[Recorded data]
[Start of Attachment]
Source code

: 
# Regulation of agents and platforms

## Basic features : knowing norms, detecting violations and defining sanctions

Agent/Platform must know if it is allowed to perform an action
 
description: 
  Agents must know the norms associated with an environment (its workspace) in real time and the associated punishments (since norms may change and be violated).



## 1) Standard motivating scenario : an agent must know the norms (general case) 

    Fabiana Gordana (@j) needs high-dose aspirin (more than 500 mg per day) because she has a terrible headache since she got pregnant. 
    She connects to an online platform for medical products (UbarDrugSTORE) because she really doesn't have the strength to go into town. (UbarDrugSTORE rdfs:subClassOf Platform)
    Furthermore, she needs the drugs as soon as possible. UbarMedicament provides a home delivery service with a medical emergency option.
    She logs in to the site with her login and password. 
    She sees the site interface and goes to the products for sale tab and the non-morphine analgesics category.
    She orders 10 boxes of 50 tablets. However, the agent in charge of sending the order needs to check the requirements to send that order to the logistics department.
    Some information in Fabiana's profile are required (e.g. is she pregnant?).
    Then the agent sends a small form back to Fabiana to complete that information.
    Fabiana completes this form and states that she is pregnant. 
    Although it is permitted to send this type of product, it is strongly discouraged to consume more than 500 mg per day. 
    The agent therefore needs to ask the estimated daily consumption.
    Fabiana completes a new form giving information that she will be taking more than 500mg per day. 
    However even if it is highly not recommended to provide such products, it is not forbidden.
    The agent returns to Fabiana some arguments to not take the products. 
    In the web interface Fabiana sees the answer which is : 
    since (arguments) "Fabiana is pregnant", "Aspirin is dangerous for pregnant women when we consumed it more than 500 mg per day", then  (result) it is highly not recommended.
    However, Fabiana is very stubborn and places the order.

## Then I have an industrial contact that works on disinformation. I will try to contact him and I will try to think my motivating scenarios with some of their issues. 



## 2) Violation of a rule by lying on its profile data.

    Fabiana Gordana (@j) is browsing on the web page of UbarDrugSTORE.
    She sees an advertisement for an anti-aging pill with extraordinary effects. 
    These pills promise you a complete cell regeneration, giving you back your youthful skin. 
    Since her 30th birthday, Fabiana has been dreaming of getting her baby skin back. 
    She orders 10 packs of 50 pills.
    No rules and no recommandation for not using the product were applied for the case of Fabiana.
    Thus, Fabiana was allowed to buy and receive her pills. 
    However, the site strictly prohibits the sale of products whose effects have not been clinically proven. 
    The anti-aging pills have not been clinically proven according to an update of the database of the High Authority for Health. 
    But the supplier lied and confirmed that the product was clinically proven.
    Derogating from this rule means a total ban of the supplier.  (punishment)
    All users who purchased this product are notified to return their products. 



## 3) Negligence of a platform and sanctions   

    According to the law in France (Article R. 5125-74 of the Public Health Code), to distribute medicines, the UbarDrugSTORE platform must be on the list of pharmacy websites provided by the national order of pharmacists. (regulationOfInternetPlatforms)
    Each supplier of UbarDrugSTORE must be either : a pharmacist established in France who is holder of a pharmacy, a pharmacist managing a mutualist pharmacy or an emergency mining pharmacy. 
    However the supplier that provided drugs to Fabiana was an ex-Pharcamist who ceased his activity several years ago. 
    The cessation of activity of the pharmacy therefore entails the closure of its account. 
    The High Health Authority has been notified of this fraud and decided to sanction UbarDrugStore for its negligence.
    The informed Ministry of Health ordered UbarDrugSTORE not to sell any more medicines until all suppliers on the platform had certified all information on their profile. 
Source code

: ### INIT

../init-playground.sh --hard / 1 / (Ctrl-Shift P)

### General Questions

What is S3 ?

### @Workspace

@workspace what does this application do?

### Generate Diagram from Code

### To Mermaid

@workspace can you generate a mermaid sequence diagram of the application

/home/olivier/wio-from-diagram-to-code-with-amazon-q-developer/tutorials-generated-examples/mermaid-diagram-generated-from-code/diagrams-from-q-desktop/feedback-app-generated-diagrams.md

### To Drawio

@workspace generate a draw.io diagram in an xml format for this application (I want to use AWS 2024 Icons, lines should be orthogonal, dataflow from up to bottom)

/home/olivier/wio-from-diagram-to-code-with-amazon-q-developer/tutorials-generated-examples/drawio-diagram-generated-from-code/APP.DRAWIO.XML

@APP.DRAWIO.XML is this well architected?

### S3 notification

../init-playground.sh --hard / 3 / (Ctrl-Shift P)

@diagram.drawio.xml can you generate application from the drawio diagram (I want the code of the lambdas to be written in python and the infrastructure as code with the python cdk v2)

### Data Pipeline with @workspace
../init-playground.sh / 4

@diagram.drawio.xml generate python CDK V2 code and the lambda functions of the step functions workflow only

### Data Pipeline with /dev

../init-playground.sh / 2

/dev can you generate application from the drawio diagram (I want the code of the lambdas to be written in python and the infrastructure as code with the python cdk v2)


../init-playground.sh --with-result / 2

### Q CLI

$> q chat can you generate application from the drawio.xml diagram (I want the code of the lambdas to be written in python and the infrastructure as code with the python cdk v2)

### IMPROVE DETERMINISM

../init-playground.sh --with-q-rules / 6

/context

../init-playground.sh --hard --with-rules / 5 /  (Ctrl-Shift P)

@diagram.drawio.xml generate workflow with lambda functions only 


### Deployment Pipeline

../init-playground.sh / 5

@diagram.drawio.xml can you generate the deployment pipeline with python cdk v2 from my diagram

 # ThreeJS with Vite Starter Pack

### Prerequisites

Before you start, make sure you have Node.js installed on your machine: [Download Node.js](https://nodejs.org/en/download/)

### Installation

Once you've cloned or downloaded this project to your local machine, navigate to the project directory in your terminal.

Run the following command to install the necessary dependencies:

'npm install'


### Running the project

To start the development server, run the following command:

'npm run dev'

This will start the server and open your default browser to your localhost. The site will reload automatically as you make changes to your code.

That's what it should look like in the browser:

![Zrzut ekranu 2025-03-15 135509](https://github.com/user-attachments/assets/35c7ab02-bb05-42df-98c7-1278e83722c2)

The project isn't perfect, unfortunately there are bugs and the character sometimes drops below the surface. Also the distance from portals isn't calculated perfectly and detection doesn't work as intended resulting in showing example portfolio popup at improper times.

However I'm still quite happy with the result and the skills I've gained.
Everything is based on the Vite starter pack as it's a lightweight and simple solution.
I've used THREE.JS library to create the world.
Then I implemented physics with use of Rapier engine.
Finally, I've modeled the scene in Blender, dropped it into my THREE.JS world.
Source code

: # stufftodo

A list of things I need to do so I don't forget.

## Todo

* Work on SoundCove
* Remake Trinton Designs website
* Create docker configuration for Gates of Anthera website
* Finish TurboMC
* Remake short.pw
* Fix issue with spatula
[End of Attachment]
* [PROBLEM TO WORK ON]: Type out the records above again, exactly the same.

* [TASK OUTPUT]:
Source code

: 
# Regulation of agents and platforms

## Basic features : knowing norms, detecting violations and defining sanctions

Agent/Platform must know if it is allowed to perform an action
 
description: 
  Agents must know the norms associated with an environment (its workspace) in real time and the associated punishments (since norms may change and be violated).



## 1) Standard motivating scenario : an agent must know the norms (general case) 

    Fabiana Gordana (@j) needs high-dose aspirin (more than 500 mg per day) because she has a terrible headache since she got pregnant. 
    She connects to an online platform for medical products (UbarDrugSTORE) because she really doesn't have the strength to go into town. (UbarDrugSTORE rdfs:subClassOf Platform)
    Furthermore, she needs the drugs as soon as possible. UbarMedicament provides a home delivery service with a medical emergency option.
    She logs in to the site with her login and password. 
    She sees the site interface and goes to the products for sale tab and the non-morphine analgesics category.
    She orders 10 boxes of 50 tablets. However, the agent in charge of sending the order needs to check the requirements to send that order to the logistics department.
    Some information in Fabiana's profile are required (e.g. is she pregnant?).
    Then the agent sends a small form back to Fabiana to complete that information.
    Fabiana completes this form and states that she is pregnant. 
    Although it is permitted to send this type of product, it is strongly discouraged to consume more than 500 mg per day. 
    The agent therefore needs to ask the estimated daily consumption.
    Fabiana completes a new form giving information that she will be taking more than 500mg per day. 
    However even if it is highly not recommended to provide such products, it is not forbidden.
    The agent returns to Fabiana some arguments to not take the products. 
    In the web interface Fabiana sees the answer which is : 
    since (arguments) "Fabiana is pregnant", "Aspirin is dangerous for pregnant women when we consumed it more than 500 mg per day", then  (result) it is highly not recommended.
    However, Fabiana is very stubborn and places the order.

## Then I have an industrial contact that works on disinformation. I will try to contact him and I will try to think my motivating scenarios with some of their issues. 



## 2) Violation of a rule by lying on its profile data.

    Fabiana Gordana (@j) is browsing on the web page of UbarDrugSTORE.
    She sees an advertisement for an anti-aging pill with extraordinary effects. 
    These pills promise you a complete cell regeneration, giving you back your youthful skin. 
    Since her 30th birthday, Fabiana has been dreaming of getting her baby skin back. 
    She orders 10 packs of 50 pills.
    No rules and no recommandation for not using the product were applied for the case of Fabiana.
    Thus, Fabiana was allowed to buy and receive her pills. 
    However, the site strictly prohibits the sale of products whose effects have not been clinically proven. 
    The anti-aging pills have not been clinically proven according to an update of the database of the High Authority for Health. 
    But the supplier lied and confirmed that the product was clinically proven.
    Derogating from this rule means a total ban of the supplier.  (punishment)
    All users who purchased this product are notified to return their products. 



## 3) Negligence of a platform and sanctions   

    According to the law in France (Article R. 5125-74 of the Public Health Code), to distribute medicines, the UbarDrugSTORE platform must be on the list of pharmacy websites provided by the national order of pharmacists. (regulationOfInternetPlatforms)
    Each supplier of UbarDrugSTORE must be either : a pharmacist established in France who is holder of a pharmacy, a pharmacist managing a mutualist pharmacy or an emergency mining pharmacy. 
    However the supplier that provided drugs to Fabiana was an ex-Pharcamist who ceased his activity several years ago. 
    The cessation of activity of the pharmacy therefore entails the closure of its account. 
    The High Health Authority has been notified of this fraud and decided to sanction UbarDrugStore for its negligence.
    The informed Ministry of Health ordered UbarDrugSTORE not to sell any more medicines until all suppliers on the platform had certified all information on their profile. 
Source code

: ### INIT

../init-playground.sh --hard / 1 / (Ctrl-Shift P)

### General Questions

What is S3 ?

### @Workspace

@workspace what does this application do?

### Generate Diagram from Code

### To Mermaid

@workspace can you generate a mermaid sequence diagram of the application

/home/olivier/wio-from-diagram-to-code-with-amazon-q-developer/tutorials-generated-examples/mermaid-diagram-generated-from-code/diagrams-from-q-desktop/feedback-app-generated-diagrams.md

### To Drawio

@workspace generate a draw.io diagram in an xml format for this application (I want to use AWS 2024 Icons, lines should be orthogonal, dataflow from up to bottom)

/home/olivier/wio-from-diagram-to-code-with-amazon-q-developer/tutorials-generated-examples/drawio-diagram-generated-from-code/APP.DRAWIO.XML

@APP.DRAWIO.XML is this well architected?

### S3 notification

../init-playground.sh --hard / 3 / (Ctrl-Shift P)

@diagram.drawio.xml can you generate application from the drawio diagram (I want the code of the lambdas to be written in python and the infrastructure as code with the python cdk v2)

### Data Pipeline with @workspace
../init-playground.sh / 4

@diagram.drawio.xml generate python CDK V2 code and the lambda functions of the step functions workflow only

### Data Pipeline with /dev

../init-playground.sh / 2

/dev can you generate application from the drawio diagram (I want the code of the lambdas to be written in python and the infrastructure as code with the python cdk v2)


../init-playground.sh --with-result / 2

### Q CLI

$> q chat can you generate application from the drawio.xml diagram (I want the code of the lambdas to be written in python and the infrastructure as code with the python cdk v2)

### IMPROVE DETERMINISM

../init-playground.sh --with-q-rules / 6

/context

../init-playground.sh --hard --with-rules / 5 /  (Ctrl-Shift P)

@diagram.drawio.xml generate workflow with lambda functions only 


### Deployment Pipeline

../init-playground.sh / 5

@diagram.drawio.xml can you generate the deployment pipeline with python cdk v2 from my diagram

 # ThreeJS with Vite Starter Pack

### Prerequisites

Before you start, make sure you have Node.js installed on your machine: [Download Node.js](https://nodejs.org/en/download/)

### Installation

Once you've cloned or downloaded this project to your local machine, navigate to the project directory in your terminal.

Run the following command to install the necessary dependencies:

'npm install'


### Running the project

To start the development server, run the following command:

'npm run dev'

This will start the server and open your default browser to your localhost. The site will reload automatically as you make changes to your code.

That's what it should look like in the browser:

![Zrzut ekranu 2025-03-15 135509](https://github.com/user-attachments/assets/35c7ab02-bb05-42df-98c7-1278e83722c2)

The project isn't perfect, unfortunately there are bugs and the character sometimes drops below the surface. Also the distance from portals isn't calculated perfectly and detection doesn't work as intended resulting in showing example portfolio popup at improper times.

However I'm still quite happy with the result and the skills I've gained.
Everything is based on the Vite starter pack as it's a lightweight and simple solution.
I've used THREE.JS library to create the world.
Then I implemented physics with use of Rapier engine.
Finally, I've modeled the scene in Blender, dropped it into my THREE.JS world.
Source code

: # stufftodo

A list of things I need to do so I don't forget.

## Todo

* Work on SoundCove
* Remake Trinton Designs website
* Create docker configuration for Gates of Anthera website
* Finish TurboMC
* Remake short.pw
* Fix issue with spatula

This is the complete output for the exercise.